The rough-legged tyrannulet is about 11 to 12.5 cm long and weighs about 12.5 g. The sexes have the same plumage. Adults have an olive crown, nape, back, and rump; the crown is slightly darker than the rest. Their loral streak is white. Their lower face is grizzled whitish. Their wings are dusky with two pale olive-yellow to yellow bars. Their tail is dusky olive. Their throat is white and their underparts yellow with an olive wash on the breast and sides. They have a variable whitish to brown iris, a short thick bill with a blackish maxilla and a mandible that can be half blackish and half whitish to pale yellow or completely the lighter color, and grayish legs and feet with the tiny bumps that give the species its English name.
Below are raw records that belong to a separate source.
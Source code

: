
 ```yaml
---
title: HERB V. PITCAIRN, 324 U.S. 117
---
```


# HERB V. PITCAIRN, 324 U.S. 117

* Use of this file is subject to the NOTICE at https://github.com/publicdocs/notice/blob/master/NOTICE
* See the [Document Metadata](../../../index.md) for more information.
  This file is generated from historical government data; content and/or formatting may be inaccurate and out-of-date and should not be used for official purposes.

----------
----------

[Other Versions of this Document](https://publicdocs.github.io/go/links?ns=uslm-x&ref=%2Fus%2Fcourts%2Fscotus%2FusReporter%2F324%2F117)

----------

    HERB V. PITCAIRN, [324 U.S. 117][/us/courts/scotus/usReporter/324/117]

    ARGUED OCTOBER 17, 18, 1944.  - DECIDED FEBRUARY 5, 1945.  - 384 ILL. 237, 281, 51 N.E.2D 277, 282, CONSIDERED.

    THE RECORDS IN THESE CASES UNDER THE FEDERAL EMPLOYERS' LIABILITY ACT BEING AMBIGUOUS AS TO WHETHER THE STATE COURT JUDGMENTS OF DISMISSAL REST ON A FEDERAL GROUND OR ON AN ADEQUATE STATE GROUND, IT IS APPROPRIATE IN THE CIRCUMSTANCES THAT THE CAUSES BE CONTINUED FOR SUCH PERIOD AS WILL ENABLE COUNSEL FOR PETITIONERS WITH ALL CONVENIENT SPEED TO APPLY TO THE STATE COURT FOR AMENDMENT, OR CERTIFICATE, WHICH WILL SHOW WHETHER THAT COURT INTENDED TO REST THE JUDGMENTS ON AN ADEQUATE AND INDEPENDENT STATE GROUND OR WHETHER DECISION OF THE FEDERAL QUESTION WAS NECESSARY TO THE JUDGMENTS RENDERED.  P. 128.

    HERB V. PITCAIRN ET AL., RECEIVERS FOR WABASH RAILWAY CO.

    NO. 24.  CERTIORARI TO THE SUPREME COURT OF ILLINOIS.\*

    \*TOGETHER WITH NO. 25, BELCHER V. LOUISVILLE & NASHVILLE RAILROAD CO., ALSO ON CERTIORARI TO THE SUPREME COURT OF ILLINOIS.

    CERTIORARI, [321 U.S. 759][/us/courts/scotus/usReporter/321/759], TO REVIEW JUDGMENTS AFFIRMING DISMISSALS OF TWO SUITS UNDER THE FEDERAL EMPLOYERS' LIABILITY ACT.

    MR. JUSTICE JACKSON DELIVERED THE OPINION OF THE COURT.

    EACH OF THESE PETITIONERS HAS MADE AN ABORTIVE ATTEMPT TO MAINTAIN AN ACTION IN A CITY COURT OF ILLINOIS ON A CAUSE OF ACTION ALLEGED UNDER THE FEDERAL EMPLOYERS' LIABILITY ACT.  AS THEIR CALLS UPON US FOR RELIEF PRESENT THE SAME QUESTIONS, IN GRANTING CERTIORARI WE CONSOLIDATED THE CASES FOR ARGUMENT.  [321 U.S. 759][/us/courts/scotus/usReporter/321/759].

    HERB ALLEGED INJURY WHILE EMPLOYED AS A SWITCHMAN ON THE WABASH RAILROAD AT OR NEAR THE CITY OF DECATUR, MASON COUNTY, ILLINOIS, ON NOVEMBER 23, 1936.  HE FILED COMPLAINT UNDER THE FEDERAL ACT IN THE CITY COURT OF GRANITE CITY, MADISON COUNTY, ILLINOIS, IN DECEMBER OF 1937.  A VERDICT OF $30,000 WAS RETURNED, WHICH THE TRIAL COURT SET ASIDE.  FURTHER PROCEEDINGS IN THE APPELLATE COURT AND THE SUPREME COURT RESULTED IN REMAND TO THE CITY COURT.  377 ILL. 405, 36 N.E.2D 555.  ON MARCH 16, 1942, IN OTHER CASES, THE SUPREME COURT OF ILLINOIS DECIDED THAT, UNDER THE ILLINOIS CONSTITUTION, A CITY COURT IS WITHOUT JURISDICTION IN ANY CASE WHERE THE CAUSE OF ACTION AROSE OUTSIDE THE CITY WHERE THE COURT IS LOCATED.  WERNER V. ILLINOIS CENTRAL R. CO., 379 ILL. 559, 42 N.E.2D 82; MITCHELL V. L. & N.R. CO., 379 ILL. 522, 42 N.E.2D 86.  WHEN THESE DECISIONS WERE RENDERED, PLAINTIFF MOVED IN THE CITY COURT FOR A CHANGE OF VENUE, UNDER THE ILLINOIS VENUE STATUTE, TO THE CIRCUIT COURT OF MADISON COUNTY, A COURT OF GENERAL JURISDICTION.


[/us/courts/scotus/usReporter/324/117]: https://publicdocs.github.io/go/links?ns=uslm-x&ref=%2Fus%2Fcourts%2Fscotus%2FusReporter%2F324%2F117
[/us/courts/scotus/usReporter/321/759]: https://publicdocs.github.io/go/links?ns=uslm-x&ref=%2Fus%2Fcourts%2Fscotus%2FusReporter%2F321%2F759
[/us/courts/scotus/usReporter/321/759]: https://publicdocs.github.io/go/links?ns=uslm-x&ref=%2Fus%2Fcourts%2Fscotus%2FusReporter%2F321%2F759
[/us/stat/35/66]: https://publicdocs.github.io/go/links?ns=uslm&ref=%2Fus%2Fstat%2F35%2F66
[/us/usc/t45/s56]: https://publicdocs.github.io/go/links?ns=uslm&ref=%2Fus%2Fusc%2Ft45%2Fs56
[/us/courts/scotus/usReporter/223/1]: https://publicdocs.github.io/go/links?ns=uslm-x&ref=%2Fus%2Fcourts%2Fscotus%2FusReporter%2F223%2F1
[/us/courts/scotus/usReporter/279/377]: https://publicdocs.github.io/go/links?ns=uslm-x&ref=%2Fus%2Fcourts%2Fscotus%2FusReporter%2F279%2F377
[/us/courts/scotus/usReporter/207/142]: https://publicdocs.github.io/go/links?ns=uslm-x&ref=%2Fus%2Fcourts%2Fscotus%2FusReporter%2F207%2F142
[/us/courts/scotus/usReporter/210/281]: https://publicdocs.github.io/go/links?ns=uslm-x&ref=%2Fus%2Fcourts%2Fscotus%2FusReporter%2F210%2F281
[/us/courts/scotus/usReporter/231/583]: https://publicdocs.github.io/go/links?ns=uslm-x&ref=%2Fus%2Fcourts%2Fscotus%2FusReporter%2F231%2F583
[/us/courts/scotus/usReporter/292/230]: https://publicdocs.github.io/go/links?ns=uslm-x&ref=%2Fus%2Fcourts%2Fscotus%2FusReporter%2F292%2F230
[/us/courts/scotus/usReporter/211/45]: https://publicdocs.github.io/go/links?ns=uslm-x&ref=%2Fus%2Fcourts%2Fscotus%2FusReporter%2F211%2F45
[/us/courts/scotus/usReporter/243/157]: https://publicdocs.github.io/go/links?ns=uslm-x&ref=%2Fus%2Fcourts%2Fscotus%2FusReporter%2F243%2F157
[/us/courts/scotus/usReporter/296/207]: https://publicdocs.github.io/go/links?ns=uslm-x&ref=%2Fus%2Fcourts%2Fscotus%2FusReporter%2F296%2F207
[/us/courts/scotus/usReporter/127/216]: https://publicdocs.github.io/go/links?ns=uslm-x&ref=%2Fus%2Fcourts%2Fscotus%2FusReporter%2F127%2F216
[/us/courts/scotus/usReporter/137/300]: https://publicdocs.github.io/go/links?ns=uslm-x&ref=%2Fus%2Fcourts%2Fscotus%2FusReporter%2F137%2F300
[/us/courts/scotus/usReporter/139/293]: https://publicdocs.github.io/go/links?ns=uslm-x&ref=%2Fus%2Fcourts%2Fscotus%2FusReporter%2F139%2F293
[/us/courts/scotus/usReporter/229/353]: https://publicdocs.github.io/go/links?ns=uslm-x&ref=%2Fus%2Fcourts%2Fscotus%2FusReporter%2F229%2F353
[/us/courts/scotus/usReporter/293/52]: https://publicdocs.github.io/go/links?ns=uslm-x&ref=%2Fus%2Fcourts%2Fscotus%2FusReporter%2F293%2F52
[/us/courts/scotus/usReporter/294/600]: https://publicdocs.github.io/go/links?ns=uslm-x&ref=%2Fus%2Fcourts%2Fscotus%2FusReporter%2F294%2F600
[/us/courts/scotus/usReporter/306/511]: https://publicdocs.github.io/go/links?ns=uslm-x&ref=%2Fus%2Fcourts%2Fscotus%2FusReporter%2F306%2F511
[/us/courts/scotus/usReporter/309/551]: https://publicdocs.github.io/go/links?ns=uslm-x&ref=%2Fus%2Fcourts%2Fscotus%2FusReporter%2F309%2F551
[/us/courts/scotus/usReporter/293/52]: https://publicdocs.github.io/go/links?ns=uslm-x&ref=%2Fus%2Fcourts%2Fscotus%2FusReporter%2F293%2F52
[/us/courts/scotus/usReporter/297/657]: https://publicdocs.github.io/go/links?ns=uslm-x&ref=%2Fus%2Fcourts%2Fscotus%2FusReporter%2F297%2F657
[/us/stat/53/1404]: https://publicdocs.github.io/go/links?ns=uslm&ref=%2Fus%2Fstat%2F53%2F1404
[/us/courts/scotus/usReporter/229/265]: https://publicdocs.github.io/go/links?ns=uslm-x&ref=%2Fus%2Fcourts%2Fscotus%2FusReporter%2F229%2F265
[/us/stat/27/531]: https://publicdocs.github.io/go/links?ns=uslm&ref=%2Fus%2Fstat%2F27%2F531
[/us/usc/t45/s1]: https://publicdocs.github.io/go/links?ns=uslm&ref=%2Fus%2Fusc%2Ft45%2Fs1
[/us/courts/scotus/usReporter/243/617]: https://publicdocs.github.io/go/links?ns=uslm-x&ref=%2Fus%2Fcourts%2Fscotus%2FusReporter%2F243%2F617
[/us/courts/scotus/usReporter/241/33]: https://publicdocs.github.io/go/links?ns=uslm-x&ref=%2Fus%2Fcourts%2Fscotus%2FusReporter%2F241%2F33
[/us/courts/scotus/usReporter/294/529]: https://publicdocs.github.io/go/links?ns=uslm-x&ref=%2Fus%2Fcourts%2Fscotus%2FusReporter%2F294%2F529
==Distribution and habitat==

The rough-legged tyrannulet has a disjunct distribution. One population is found on the eastern slope of the Andes from La Paz Department in Bolivia south to Tucumán Province in Argentina. The other is found from southeastern Bahia to northern Rio Grande do Sul in Brazil, in southeastern Paraguay, and in northeastern Argentina's Misiones Province. In addition, the SACC has records of it as a vagrant in Uruguay. In the Andes the species inhabits montane deciduous forest in the Yungas bioregion. In the east it inhabits the tropical evergreen Atlantic Forest biome. It is usually found in the interior canopy and the forest edges but also in mature secondary forest. In elevation it reaches about 1800 m in Argentina. In Brazil it occurs from sea level to at least 1500 m and in Bolivia ranges between about 1000 and 1600 m.

==Behavior==
===Movement===

The rough-legged tyrannulet is a year-round resident in most of its range. However, those in the southernmost parts of its eastern range apparently move north for the austral winter.

===Feeding===

The rough-legged tyrannulet feeds on arthropods and small berries. It forages singly and in pairs and sometimes joins mixed-species feeding flocks. It forages mostly in the forest's mid- and upper levels, taking prey and fruits by gleaning while perched and while briefly hovering.

===Breeding===

The rough-legged tyrannulet's breeding season had not been fully defined but spans at least from October to December in the east and August to January in Argentina. A nest in Paraguay was a cup made of twigs and roots covered with lichen. It was about 20 m above the ground on a horizontal branch. One in Argentina was a cup made mostly of Usnea lichen with more leafy lichen on the outside. It was 7.6 m up on a fork in a horizontal branch. Both parents constructed the Argentina nest. The usual clutch size is not known, nor are the incubation period or time to fledging. Both parents are believed to incubate and provision nestlings.

===Vocalization===

What is believed to be the rough-legged tyrannulet's song is a "very/extremely high, sharp 'tu-weet' or level/slightly descending 'tweet-tweet--' " that can be repeated as many as nine times. The species is most vocal in the morning.

==Status==

The IUCN has assessed the rough-legged tyrannulet as being of Least Concern. It has a large range; its population size is not known and is believed to be decreasing. No immediate threats have been identified. It is considered uncommon to locally common in most of its range but rare and very local in Bolivia. It occurs in several protected areas.